The problem is, after a few weeks of working out, your progress always seems to taper off. You still notice changes, but they aren't as quick or dramatic -- and that's when your interest begins to dwindle. "You can plateau in as few as four to six weeks if you don't change your workout," says strength-training specialist Mark Cibrario, owner of The Trainer's Club in Northbrook, Ill.

To keep your new program from stalling, we asked Cibrario to design a total-body workout that'll change and grow with you. Beyond lifting heavier weights as you get stronger, you'll change your exercises -- another powerful (and sometimes better) way to keep your muscles and your mind stimulated.

Here's how it works: First, you build a foundation of strength, using eight supereffective exercises, progressively increasing weight lifted. After four to six weeks, as the plateau and boredom kick in, you switch to new, more advanced versions of the same moves. We also provide a third set of ultrachallenging moves to shoot for when you're ready to progress again.

"Once you master form and technique, you need to progressively increase your intensity to keep results coming," Cibrario says. One of the best ways to do that is by changing your exercise selection.

How hard you're willing to work is also a major factor in the kind of results you'll achieve. While your body will benefit from even the smallest effort, you'll need to continue challenging it by lifting more weight, upping your reps or trying new moves if you want to make progress. You may have to ask a little more from yourself than you have in the past, but it'll be worth it when you see the payoff: A body that's lean, strong and raring to hit the gym.

The plan

All the moves in this workout mimic movements used in daily life (squatting, lifting, bending). Since they require you to balance your body weight, your core muscles (abs and back) get called to action throughout the workout. (For more ab/back work, see "Great Abs Guaranteed.")

The basics: Do this workout 2-3 days a week with 1 day off in between. All levels: Do all "A" exercises in the order shown for 4-6 weeks. Once you master the A's, switch to "B" exercises. After 4-6 weeks more, progress to the "C" moves.

Warm-up: Begin each workout with 5 minutes of light aerobic activity on a cardio machine, preferably a cross trainer that works your upper and lower body simultaneously. Next, do the first 4 exercises (1 set each), without weights or using very light weights.
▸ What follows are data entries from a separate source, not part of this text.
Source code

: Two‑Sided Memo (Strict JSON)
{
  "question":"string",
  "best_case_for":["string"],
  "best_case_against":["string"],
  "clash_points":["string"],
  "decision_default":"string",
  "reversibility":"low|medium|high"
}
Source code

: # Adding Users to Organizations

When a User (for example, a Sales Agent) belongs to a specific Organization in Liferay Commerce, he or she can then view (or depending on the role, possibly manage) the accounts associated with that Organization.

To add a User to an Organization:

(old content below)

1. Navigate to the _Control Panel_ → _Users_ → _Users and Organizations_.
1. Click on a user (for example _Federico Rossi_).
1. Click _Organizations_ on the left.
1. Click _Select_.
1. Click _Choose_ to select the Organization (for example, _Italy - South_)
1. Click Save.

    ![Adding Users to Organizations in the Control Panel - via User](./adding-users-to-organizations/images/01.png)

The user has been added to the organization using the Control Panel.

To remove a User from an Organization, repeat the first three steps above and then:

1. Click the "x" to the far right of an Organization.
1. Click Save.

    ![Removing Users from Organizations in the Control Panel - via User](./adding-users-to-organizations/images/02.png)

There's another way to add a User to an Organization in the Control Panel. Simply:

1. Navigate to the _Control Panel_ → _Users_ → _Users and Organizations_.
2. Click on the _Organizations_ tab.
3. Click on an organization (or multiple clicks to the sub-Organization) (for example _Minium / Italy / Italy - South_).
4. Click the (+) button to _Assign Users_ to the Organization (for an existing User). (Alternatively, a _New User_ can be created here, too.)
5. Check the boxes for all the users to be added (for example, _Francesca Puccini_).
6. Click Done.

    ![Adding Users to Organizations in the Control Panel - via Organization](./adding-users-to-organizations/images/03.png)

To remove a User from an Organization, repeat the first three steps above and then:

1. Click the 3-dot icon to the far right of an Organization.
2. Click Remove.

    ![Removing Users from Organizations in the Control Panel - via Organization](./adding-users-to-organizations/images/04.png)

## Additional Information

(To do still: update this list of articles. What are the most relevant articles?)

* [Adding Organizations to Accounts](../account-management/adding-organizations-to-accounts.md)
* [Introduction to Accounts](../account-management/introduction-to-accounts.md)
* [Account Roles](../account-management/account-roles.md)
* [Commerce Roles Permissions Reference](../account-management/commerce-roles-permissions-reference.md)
Sets/reps: If you're a beginner (you haven't worked out in at least 6 weeks), do 1-2 sets of 12-15 reps for each exercise. If you're intermediate (you've trained twice a week for 8 weeks or more), do 2-3 sets of 10-12 reps for each exercise. If you're advanced (you've trained 2-3 times weekly for at least 4 months), do 2-3 sets of 8-10 reps for each exercise. All levels: Rest 45-90 seconds between sets.

Stretching: Between each set of exercises, do active isolated stretches for the muscles just worked -- legs, buttocks, back, shoulders, chest, arms. To stretch actively, contract the muscle opposite the one you're trying to stretch (i.e., if trying to stretch your hamstrings, contract your quads). Hold to a point of mild tension for 10 seconds; release. Repeat 5-10 times for each muscle group.